* [DATA RECORDS]:
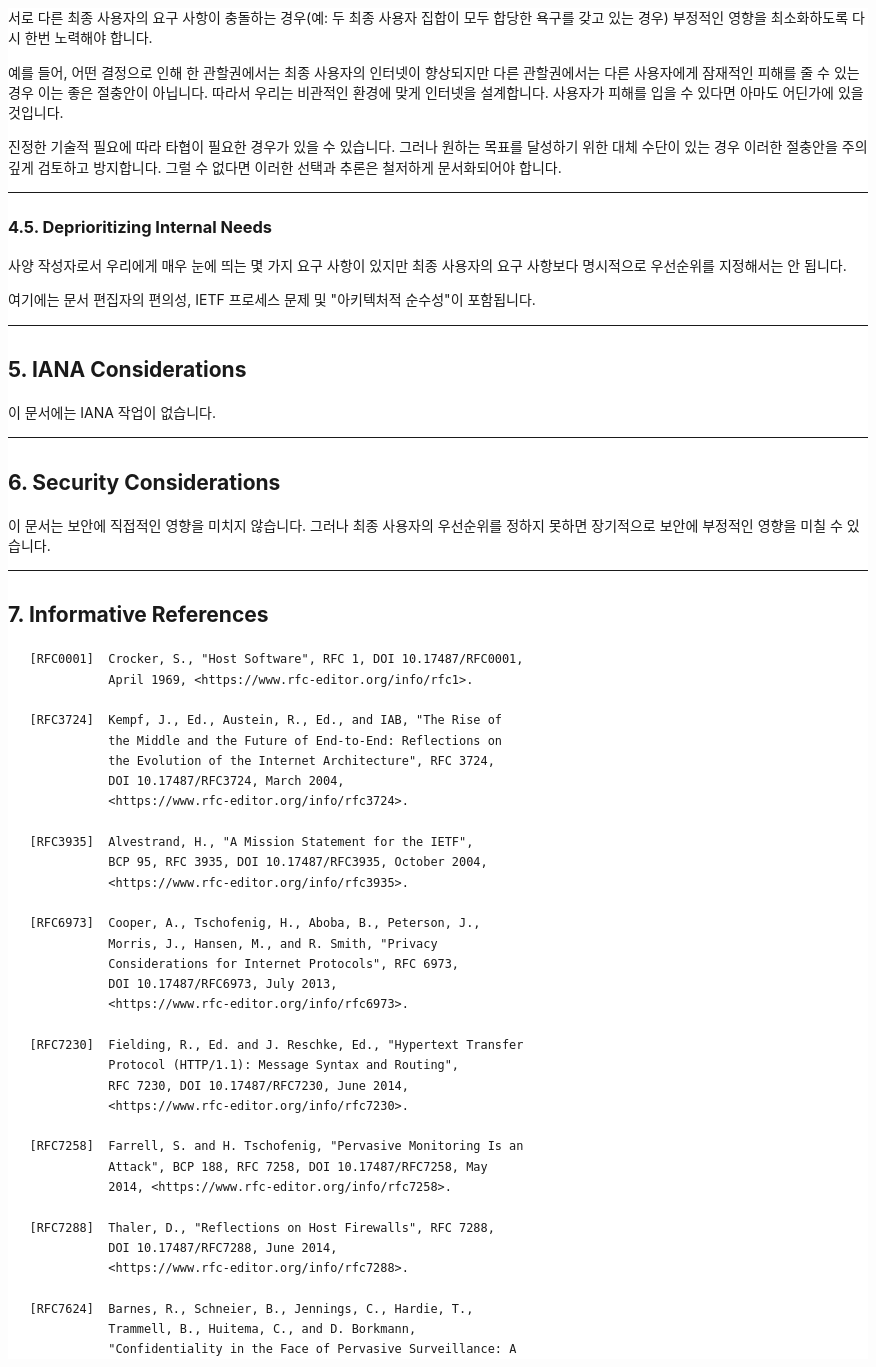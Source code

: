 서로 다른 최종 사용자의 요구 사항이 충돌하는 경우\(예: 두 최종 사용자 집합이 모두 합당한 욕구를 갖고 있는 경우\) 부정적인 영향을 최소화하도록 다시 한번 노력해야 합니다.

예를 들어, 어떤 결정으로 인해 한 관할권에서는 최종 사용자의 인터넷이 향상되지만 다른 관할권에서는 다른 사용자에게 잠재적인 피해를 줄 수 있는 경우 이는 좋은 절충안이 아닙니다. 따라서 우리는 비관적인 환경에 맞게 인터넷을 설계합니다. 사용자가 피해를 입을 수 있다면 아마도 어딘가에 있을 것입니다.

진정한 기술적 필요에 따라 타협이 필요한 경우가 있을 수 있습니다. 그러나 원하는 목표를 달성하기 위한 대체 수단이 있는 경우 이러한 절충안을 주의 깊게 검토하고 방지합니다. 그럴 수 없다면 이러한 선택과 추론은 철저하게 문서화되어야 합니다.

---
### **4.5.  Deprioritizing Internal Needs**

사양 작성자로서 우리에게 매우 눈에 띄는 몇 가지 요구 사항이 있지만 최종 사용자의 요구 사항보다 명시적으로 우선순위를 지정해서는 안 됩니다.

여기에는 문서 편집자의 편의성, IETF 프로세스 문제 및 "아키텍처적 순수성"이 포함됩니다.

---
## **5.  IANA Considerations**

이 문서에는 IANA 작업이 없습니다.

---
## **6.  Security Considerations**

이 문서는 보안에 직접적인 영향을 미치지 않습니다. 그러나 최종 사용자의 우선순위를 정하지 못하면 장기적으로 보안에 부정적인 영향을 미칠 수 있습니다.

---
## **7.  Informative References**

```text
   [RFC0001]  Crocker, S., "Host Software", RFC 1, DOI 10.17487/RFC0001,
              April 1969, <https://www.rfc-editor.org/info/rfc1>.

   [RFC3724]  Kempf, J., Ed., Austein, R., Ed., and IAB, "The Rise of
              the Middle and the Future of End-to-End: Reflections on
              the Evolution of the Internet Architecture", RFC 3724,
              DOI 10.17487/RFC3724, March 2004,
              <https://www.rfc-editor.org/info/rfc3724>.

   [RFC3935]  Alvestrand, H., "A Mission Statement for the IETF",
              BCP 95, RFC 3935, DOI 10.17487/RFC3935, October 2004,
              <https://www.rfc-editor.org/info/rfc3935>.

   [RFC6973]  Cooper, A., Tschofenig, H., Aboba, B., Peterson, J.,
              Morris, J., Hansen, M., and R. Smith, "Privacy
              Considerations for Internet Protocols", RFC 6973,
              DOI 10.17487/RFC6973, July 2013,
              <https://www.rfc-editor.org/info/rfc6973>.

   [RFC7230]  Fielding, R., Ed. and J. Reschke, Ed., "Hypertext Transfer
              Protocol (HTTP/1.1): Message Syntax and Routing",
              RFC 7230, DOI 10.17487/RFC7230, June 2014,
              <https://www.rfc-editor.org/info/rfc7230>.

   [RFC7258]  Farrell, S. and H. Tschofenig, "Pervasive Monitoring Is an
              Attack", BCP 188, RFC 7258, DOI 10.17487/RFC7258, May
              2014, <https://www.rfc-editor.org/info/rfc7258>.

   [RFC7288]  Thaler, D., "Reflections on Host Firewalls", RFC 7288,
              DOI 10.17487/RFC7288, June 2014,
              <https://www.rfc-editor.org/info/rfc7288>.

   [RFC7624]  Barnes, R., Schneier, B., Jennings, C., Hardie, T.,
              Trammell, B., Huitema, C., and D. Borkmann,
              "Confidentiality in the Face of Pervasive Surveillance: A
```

--

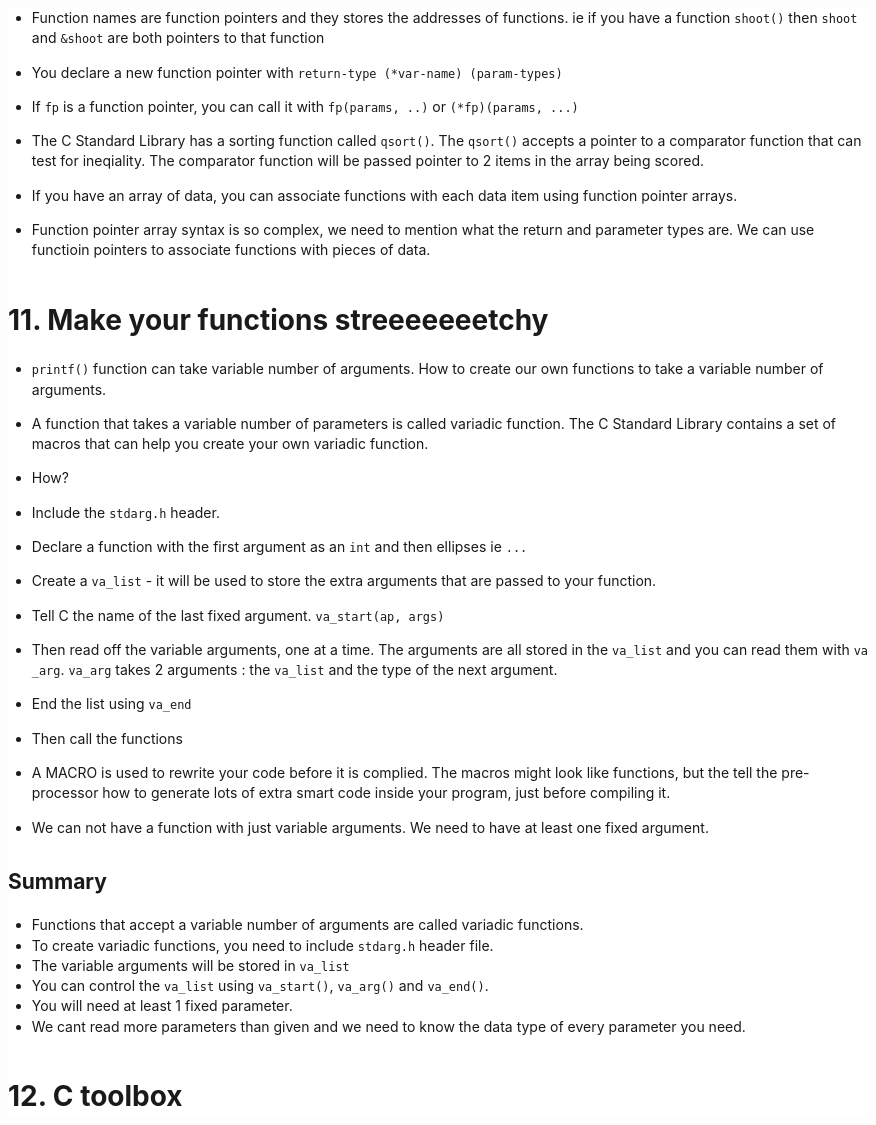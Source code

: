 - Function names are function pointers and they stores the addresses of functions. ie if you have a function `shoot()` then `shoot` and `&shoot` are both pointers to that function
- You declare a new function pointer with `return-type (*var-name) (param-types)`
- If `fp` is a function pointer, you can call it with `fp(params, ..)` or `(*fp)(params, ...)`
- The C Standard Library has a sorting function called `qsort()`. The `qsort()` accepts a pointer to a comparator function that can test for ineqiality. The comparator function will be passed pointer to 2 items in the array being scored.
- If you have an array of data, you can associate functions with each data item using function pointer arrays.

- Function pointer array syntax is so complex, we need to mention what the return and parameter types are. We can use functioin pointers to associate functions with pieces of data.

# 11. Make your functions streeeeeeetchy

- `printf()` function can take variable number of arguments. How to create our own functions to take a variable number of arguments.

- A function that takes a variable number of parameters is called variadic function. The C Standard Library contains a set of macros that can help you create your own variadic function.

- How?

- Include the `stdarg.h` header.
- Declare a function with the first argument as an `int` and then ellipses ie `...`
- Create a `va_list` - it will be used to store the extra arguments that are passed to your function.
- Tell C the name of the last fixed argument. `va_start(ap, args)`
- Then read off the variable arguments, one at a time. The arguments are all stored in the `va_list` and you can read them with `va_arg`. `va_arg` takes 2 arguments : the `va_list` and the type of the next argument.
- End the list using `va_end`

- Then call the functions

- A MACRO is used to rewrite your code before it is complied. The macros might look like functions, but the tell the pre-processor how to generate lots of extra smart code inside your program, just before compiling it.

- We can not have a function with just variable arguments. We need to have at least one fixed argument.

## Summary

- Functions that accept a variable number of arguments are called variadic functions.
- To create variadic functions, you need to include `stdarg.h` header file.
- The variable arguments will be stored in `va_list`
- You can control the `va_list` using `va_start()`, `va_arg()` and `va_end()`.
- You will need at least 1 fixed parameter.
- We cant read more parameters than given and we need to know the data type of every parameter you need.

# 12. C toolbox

* [WHAT THE EXERCISE ASKS]: Across all the records above, count the lines that contain "Reflections" and reply with only the number.

* [SOLUTION]: 2